Thanks for the input. I just am trying to get a big customer and they want someone to do all their work, including the plates. I could almost put up with the heart ache on the plates to get the rest of the business. I will let you guys know if I figure anything else out.

Frank Cahoon
Cahoon's Closet, LLC


----------



## toocute

Saw this on answer bag:

The special type of paper that is used for personalized melamine products, including plates, is called "melamine impregnated." That means that melamine resin has been incorporated into regular paper. Once you design your plate, or other melamine item's design on the paper, the manufacturer uses heat and pressure to bond this special paper to the product.


Read more: What kind of paper is used to personalize melamine plates? | Answerbag What kind of paper is used to personalize melamine plates? | Answerbag


----------



## bradley43434

I'm not so sure about that.
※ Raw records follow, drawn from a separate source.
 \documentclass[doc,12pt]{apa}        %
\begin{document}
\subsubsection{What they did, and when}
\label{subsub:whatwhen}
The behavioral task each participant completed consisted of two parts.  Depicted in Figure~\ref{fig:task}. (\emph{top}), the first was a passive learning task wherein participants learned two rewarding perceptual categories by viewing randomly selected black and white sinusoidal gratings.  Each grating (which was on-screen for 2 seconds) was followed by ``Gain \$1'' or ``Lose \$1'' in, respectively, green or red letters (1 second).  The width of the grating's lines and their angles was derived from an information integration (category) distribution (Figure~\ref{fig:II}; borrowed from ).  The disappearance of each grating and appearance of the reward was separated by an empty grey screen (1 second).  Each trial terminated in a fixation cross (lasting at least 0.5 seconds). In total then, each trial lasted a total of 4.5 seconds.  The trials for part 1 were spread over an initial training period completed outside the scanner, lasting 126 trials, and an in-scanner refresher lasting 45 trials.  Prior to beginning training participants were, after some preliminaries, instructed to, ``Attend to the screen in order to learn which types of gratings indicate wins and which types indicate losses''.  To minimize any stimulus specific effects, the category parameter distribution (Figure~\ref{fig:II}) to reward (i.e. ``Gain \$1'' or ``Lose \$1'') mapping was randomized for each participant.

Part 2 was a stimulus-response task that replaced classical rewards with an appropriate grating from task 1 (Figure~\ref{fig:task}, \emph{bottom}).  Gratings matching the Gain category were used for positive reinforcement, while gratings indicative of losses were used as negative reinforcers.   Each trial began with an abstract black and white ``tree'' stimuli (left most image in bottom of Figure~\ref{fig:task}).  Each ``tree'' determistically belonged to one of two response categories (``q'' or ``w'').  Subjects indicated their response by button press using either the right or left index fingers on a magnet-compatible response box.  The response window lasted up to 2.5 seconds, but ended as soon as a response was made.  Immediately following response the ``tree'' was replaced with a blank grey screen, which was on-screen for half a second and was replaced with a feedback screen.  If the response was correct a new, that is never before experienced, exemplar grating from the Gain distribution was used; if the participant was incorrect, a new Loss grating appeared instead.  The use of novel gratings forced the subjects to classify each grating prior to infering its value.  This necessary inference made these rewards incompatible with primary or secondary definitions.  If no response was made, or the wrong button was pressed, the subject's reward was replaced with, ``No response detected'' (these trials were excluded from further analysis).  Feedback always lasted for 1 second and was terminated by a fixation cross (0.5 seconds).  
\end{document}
I bought the kit that includes the paper. I can't believe it's anything but regular paper. There were 50 sheets in the box and it only cost about $5. It looks like regular paper, feels like regular paper smells like regular paper and gets wet like regular paper. I have been meaning to burn a piece to see if it burns like regular paper................wait a minute, I'll go do it right now.......................back, burns like regular paper, smell like regular paper when it burns. It's just paper.


----------



## toocute

So you think you can use the paper in the kit and a heat press? I would love to know how these plates are done. I know there are polysub mugs but are there polysub plates because then you could sublimate onto the plate with no problem.


----------



## fcahoon

I spoke with our rep from Conde yesterday about it and she said they had played with it, but to her knowledge did not have much success. She was going to check back with the product development people again to see if they have made any more headway and let me know. The only way I have found so far is to get special heat applied paper to print the design on. From here I have found some people mention a clear heat applied paper to cover it, but I can't seem to find an economical supply to do the volume I need plus there is a lot of issues with getting things lined up correctly. The other option is to print the design and then apply the liquid melamine over the design and then cure it in an over. The first issue is finding the liquid melamine and then there is the issue of safely and accurately applying to in such a way to get a smooth even covering while keeping the design in place. At best that seems labor intensive and hard to get consistent quality. Anyway, this all appears to be some great secret.

Frank Cahoon
Cahoon's Closet, LLC


----------



## toocute

Thanks for the info! That would be great it Conde produced a polysub plate!


----------



## texemb

I talked to Makit and during my questions of the product I learned that the paper and "puck" of melamine are together - then heat & pressured into the shape of the bowl, plate, etc.


----------



## toocute

Would this process be something I ccould do at home? Whjat would be needed do you think?


----------



## cleos

Pad printing?


----------



## texemb

No not pad printing. Think more like heat press and formation. NOT using a normal heat press. From what I understand it's literally a hockey puck size piece of melamine. Then it's placed into a form shaper with the printed element and the the puck below. Then it's pressed and heated at the same time. (Kinda like the way they form plastics, bottles, etc. etc.) It's tons of pressure.

However, in the research I've done I did find one woman's site that says her's are hand stamped and occasionally a crinkle from the transfer paper will appear in the design. I'm doing the same bit of research for the last 6 months and I'm not sure how it's done.


----------



## toocute

Keep us posted. I would love to know. Thanks


----------